-- Opening Marker --
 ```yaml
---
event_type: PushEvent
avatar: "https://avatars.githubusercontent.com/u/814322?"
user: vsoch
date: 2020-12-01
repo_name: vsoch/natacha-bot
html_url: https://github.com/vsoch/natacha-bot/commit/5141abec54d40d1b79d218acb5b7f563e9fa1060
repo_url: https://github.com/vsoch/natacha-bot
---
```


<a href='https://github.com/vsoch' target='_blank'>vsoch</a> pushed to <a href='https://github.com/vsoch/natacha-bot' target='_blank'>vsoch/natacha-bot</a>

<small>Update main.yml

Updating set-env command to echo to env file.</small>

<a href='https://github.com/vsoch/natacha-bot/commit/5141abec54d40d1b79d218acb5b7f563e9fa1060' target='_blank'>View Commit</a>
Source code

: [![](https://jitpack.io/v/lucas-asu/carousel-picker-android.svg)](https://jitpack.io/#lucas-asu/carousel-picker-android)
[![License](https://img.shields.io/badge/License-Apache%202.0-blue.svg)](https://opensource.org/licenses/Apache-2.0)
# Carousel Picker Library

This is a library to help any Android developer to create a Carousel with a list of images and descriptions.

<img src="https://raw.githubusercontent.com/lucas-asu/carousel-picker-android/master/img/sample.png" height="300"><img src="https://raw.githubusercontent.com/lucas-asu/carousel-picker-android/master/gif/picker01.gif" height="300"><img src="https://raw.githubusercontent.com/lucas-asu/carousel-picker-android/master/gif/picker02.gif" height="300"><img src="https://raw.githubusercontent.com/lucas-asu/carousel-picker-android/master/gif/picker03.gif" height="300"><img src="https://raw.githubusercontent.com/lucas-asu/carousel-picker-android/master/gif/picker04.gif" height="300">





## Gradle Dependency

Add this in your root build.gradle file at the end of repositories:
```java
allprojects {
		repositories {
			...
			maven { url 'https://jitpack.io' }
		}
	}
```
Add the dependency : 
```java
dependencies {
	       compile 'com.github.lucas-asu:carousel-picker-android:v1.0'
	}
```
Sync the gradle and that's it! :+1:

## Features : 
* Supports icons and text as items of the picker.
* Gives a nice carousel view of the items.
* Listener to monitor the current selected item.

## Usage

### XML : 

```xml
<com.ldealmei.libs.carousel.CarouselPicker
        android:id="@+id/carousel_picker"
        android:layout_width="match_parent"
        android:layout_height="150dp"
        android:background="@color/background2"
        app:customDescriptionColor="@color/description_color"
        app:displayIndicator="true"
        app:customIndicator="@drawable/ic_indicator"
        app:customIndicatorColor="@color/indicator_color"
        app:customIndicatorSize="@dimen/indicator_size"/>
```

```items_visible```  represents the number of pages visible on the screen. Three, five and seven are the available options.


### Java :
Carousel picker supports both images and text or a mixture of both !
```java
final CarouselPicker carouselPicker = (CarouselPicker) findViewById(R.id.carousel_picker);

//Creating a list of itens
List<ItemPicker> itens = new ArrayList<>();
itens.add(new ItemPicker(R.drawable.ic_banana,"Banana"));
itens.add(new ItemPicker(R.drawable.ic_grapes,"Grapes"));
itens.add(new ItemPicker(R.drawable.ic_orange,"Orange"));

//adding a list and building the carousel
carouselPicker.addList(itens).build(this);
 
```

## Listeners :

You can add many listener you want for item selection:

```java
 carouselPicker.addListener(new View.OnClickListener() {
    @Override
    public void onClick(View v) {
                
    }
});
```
-- Closing Marker --
→ EXERCISE DIRECTIONS
Copy out, word for word, only the lines from the one with "of the picker." through the last line of the material above.

→ RESPONSE
* Supports icons and text as items of the picker.
* Gives a nice carousel view of the items.
* Listener to monitor the current selected item.

## Usage

### XML : 

```xml
<com.ldealmei.libs.carousel.CarouselPicker
        android:id="@+id/carousel_picker"
        android:layout_width="match_parent"
        android:layout_height="150dp"
        android:background="@color/background2"
        app:customDescriptionColor="@color/description_color"
        app:displayIndicator="true"
        app:customIndicator="@drawable/ic_indicator"
        app:customIndicatorColor="@color/indicator_color"
        app:customIndicatorSize="@dimen/indicator_size"/>
```

```items_visible```  represents the number of pages visible on the screen. Three, five and seven are the available options.


### Java :
Carousel picker supports both images and text or a mixture of both !
```java
final CarouselPicker carouselPicker = (CarouselPicker) findViewById(R.id.carousel_picker);

//Creating a list of itens
List<ItemPicker> itens = new ArrayList<>();
itens.add(new ItemPicker(R.drawable.ic_banana,"Banana"));
itens.add(new ItemPicker(R.drawable.ic_grapes,"Grapes"));
itens.add(new ItemPicker(R.drawable.ic_orange,"Orange"));

//adding a list and building the carousel
carouselPicker.addList(itens).build(this);
 
```

## Listeners :

You can add many listener you want for item selection:

```java
 carouselPicker.addListener(new View.OnClickListener() {
    @Override
    public void onClick(View v) {
                
    }
});
```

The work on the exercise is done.